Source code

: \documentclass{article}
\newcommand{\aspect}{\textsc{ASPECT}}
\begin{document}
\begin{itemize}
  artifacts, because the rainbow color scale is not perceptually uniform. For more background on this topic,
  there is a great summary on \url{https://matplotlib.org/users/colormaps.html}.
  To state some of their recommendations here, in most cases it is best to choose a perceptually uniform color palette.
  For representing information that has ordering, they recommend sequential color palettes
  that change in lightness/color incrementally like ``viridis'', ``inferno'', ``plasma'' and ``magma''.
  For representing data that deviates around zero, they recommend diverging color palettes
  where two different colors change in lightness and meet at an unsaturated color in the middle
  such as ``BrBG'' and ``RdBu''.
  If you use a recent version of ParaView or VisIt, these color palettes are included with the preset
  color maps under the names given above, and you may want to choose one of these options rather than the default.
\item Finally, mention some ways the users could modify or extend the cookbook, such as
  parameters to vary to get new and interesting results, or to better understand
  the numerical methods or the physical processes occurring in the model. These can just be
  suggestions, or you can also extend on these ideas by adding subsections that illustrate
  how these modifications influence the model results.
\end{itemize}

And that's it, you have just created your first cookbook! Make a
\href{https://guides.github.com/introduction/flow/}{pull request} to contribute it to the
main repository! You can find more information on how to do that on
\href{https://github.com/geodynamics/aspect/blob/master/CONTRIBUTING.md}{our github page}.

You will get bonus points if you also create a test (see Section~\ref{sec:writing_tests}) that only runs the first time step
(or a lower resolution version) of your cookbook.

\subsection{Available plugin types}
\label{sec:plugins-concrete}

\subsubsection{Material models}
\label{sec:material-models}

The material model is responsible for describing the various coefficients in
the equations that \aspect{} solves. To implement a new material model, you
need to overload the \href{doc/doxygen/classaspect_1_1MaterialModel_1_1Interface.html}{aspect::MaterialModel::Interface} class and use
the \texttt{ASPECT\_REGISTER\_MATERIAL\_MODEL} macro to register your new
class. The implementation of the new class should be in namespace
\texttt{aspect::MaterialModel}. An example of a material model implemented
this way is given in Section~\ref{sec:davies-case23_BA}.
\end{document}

______

Task details: Output the records in full, keeping them exactly as they are.

Exercise response:
Source code

: \documentclass{article}
\newcommand{\aspect}{\textsc{ASPECT}}
\begin{document}
\begin{itemize}
  artifacts, because the rainbow color scale is not perceptually uniform. For more background on this topic,
  there is a great summary on \url{https://matplotlib.org/users/colormaps.html}.
  To state some of their recommendations here, in most cases it is best to choose a perceptually uniform color palette.
  For representing information that has ordering, they recommend sequential color palettes
  that change in lightness/color incrementally like ``viridis'', ``inferno'', ``plasma'' and ``magma''.
  For representing data that deviates around zero, they recommend diverging color palettes
  where two different colors change in lightness and meet at an unsaturated color in the middle
  such as ``BrBG'' and ``RdBu''.
  If you use a recent version of ParaView or VisIt, these color palettes are included with the preset
  color maps under the names given above, and you may want to choose one of these options rather than the default.
\item Finally, mention some ways the users could modify or extend the cookbook, such as
  parameters to vary to get new and interesting results, or to better understand
  the numerical methods or the physical processes occurring in the model. These can just be
  suggestions, or you can also extend on these ideas by adding subsections that illustrate
  how these modifications influence the model results.
\end{itemize}

And that's it, you have just created your first cookbook! Make a
\href{https://guides.github.com/introduction/flow/}{pull request} to contribute it to the
main repository! You can find more information on how to do that on
\href{https://github.com/geodynamics/aspect/blob/master/CONTRIBUTING.md}{our github page}.

You will get bonus points if you also create a test (see Section~\ref{sec:writing_tests}) that only runs the first time step
(or a lower resolution version) of your cookbook.

\subsection{Available plugin types}
\label{sec:plugins-concrete}

\subsubsection{Material models}
\label{sec:material-models}

The material model is responsible for describing the various coefficients in
the equations that \aspect{} solves. To implement a new material model, you
need to overload the \href{doc/doxygen/classaspect_1_1MaterialModel_1_1Interface.html}{aspect::MaterialModel::Interface} class and use
the \texttt{ASPECT\_REGISTER\_MATERIAL\_MODEL} macro to register your new
class. The implementation of the new class should be in namespace
\texttt{aspect::MaterialModel}. An example of a material model implemented
this way is given in Section~\ref{sec:davies-case23_BA}.
\end{document}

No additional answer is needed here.